____ Source material
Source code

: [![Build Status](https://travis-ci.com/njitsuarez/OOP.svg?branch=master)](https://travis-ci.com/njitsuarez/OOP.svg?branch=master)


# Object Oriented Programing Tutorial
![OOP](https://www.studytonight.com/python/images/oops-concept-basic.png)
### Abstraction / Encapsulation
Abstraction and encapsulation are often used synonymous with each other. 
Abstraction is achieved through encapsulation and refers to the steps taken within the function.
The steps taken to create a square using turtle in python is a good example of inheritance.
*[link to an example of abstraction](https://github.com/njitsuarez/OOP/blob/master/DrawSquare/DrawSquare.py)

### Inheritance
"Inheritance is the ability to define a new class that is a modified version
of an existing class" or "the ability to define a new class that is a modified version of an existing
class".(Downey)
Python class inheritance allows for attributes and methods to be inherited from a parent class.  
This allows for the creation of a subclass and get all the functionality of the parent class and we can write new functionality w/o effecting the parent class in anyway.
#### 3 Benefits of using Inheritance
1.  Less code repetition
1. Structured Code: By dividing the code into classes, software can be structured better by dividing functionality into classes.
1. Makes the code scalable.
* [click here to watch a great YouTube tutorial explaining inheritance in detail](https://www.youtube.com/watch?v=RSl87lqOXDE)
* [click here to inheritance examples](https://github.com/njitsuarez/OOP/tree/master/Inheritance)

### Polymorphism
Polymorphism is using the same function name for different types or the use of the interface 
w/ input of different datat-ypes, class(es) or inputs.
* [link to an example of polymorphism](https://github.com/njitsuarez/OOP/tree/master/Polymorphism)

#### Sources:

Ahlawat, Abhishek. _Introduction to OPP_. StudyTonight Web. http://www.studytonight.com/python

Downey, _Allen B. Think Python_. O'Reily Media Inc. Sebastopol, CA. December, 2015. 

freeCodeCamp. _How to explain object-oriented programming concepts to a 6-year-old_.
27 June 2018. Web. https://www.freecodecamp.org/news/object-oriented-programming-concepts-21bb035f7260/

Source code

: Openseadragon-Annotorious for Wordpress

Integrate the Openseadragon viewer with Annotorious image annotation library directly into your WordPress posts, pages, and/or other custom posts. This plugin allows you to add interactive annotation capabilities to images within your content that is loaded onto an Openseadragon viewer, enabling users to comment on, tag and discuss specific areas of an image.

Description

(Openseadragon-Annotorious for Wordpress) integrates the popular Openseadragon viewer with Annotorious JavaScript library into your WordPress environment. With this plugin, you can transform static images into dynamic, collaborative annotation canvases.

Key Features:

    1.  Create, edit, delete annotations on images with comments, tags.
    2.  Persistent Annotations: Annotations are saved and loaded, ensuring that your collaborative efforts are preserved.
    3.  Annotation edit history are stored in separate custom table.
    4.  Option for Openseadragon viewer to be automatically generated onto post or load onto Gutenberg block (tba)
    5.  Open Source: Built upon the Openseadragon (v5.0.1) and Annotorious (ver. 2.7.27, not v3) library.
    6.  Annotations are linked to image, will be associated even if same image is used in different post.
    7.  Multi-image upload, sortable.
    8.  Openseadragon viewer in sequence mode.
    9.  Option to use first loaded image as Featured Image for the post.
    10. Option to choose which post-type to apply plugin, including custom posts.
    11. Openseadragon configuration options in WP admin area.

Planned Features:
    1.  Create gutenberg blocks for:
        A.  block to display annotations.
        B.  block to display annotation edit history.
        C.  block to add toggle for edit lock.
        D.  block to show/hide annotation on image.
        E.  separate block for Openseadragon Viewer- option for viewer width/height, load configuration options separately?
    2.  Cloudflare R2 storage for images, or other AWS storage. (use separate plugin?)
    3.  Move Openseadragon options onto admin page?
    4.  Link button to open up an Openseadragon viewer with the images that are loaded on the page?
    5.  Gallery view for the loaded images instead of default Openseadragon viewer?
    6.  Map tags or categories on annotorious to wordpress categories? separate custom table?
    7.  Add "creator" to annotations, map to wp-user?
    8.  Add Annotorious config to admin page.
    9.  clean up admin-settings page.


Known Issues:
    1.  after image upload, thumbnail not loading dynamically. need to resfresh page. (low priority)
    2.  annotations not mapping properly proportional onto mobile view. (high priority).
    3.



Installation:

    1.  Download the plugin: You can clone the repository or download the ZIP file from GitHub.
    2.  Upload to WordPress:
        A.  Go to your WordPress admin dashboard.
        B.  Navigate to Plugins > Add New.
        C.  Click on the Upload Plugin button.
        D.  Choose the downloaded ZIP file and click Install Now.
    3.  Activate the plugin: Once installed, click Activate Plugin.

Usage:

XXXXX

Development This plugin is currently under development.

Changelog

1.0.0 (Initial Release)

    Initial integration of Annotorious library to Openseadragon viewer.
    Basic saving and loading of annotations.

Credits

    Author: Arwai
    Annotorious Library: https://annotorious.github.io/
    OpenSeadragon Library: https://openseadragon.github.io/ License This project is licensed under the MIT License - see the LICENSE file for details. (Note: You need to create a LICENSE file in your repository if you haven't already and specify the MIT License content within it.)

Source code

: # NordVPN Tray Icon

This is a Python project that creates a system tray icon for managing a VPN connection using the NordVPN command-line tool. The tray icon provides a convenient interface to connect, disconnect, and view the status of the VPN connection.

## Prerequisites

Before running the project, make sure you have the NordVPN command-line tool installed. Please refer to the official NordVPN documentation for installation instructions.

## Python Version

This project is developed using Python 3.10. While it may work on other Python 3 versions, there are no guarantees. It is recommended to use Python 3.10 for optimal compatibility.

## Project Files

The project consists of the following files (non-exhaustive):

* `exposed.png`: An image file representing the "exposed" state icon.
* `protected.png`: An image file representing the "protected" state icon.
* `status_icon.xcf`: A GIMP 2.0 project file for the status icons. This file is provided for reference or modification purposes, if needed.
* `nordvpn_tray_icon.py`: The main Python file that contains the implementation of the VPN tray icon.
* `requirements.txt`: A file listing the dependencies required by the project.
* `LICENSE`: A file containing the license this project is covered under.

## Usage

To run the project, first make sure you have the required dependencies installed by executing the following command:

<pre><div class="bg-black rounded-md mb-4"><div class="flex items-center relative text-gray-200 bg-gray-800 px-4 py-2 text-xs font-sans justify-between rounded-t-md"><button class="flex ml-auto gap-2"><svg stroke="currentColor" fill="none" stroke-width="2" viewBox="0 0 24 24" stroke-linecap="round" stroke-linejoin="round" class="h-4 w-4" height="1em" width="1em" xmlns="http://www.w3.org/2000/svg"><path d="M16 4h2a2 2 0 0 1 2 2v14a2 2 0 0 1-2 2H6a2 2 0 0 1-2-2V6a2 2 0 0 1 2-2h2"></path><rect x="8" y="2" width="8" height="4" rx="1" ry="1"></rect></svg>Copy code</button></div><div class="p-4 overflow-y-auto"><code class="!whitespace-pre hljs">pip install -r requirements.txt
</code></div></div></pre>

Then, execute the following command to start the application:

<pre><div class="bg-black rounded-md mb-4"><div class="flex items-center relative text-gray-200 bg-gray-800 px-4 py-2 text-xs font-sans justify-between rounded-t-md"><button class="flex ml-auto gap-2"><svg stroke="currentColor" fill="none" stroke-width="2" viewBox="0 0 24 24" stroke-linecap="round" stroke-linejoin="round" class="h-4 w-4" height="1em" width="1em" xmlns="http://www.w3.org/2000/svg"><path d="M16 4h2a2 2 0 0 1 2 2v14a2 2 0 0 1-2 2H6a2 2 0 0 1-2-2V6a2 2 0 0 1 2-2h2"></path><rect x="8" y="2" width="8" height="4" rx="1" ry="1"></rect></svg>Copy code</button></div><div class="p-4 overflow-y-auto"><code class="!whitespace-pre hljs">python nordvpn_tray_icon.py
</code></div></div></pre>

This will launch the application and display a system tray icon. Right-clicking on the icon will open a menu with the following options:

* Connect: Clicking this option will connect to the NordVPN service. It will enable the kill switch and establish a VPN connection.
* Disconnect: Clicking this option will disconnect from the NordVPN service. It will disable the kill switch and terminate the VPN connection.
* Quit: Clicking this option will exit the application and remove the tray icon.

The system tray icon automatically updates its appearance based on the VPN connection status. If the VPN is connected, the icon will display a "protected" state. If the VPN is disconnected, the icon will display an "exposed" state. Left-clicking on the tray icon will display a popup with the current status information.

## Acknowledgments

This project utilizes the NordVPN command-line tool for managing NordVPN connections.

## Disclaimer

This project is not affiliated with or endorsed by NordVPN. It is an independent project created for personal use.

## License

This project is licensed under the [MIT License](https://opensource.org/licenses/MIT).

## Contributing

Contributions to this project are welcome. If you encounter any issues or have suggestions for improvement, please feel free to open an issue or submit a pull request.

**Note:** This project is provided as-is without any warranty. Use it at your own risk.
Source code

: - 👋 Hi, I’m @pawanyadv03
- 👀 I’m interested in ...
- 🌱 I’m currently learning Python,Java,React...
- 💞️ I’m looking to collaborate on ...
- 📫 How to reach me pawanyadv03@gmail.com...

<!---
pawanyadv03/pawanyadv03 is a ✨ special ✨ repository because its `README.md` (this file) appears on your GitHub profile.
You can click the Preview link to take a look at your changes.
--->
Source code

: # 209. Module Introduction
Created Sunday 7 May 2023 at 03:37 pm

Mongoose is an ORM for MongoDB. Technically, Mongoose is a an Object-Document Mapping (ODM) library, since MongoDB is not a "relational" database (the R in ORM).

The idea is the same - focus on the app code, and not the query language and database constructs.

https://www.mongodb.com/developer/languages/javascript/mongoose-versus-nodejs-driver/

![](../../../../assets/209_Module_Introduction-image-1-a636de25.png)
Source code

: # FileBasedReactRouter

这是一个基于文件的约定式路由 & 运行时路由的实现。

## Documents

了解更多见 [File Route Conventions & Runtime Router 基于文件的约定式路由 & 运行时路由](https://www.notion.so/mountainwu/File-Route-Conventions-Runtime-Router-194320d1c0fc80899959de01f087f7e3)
________
Problem statement -
For each line above that contains the word "under", make a copy.

Answer -
Development This plugin is currently under development.
    OpenSeadragon Library: https://openseadragon.github.io/ License This project is licensed under the MIT License - see the LICENSE file for details. (Note: You need to create a LICENSE file in your repository if you haven't already and specify the MIT License content within it.)
* `LICENSE`: A file containing the license this project is covered under.
This project is licensed under the [MIT License](https://opensource.org/licenses/MIT).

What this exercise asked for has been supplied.